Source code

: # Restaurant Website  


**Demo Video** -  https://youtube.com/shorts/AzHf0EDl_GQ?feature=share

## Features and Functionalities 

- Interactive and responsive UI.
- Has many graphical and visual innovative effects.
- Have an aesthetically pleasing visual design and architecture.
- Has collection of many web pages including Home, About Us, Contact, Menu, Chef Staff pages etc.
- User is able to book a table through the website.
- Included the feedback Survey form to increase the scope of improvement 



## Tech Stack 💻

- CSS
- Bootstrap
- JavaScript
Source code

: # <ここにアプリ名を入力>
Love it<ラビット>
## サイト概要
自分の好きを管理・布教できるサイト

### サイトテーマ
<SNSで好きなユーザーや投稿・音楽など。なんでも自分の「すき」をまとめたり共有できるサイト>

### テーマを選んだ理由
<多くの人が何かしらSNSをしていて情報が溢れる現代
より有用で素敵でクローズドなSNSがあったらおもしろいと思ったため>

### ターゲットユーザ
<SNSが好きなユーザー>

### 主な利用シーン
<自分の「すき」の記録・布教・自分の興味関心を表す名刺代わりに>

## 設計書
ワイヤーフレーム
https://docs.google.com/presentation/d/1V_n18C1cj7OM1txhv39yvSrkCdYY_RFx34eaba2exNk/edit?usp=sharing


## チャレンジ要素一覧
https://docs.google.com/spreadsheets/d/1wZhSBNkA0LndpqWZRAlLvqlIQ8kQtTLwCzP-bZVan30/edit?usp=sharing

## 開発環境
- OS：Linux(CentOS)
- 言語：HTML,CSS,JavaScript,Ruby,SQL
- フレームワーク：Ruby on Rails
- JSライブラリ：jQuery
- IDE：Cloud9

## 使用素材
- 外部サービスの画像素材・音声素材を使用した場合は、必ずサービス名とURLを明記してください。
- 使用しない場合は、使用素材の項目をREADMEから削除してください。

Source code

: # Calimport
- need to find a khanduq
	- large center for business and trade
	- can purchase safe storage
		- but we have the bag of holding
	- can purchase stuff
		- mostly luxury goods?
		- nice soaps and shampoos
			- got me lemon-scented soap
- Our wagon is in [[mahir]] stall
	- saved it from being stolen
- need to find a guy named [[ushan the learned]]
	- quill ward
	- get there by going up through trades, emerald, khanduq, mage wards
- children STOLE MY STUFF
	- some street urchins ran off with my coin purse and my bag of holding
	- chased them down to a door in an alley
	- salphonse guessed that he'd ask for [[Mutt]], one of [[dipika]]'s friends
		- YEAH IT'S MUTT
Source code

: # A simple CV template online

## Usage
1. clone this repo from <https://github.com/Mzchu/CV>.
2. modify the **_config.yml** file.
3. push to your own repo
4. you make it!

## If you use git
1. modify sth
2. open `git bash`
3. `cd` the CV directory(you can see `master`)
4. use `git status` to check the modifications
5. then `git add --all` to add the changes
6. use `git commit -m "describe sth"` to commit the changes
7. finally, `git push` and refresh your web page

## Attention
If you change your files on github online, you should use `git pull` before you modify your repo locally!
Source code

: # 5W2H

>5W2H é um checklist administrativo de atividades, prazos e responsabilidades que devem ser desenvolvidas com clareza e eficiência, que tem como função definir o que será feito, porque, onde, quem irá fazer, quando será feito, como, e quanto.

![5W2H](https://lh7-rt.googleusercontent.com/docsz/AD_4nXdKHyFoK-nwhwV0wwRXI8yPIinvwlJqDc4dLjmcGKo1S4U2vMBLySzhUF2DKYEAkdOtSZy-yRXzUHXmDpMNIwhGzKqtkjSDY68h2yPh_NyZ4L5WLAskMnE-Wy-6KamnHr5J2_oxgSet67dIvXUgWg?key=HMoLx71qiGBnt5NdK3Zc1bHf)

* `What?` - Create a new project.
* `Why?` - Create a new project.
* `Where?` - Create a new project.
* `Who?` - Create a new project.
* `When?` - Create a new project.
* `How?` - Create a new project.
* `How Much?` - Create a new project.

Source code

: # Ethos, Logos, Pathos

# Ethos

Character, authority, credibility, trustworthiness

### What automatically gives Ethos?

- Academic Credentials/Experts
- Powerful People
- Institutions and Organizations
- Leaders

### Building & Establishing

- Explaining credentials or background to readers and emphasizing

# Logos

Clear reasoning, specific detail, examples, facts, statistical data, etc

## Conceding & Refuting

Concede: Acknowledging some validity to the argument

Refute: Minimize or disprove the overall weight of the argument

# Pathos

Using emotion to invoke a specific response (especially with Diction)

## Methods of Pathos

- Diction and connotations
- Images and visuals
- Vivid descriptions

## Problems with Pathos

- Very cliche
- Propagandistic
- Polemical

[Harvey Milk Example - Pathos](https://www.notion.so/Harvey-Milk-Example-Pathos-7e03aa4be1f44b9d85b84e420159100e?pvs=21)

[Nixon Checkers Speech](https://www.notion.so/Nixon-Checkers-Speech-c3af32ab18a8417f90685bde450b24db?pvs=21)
____
PROBLEM REQUIREMENTS. Look over the material and return every line where the word "many" is found.

EXERCISE RESULT.
- Has many graphical and visual innovative effects.
- Has collection of many web pages including Home, About Us, Contact, Menu, Chef Staff pages etc.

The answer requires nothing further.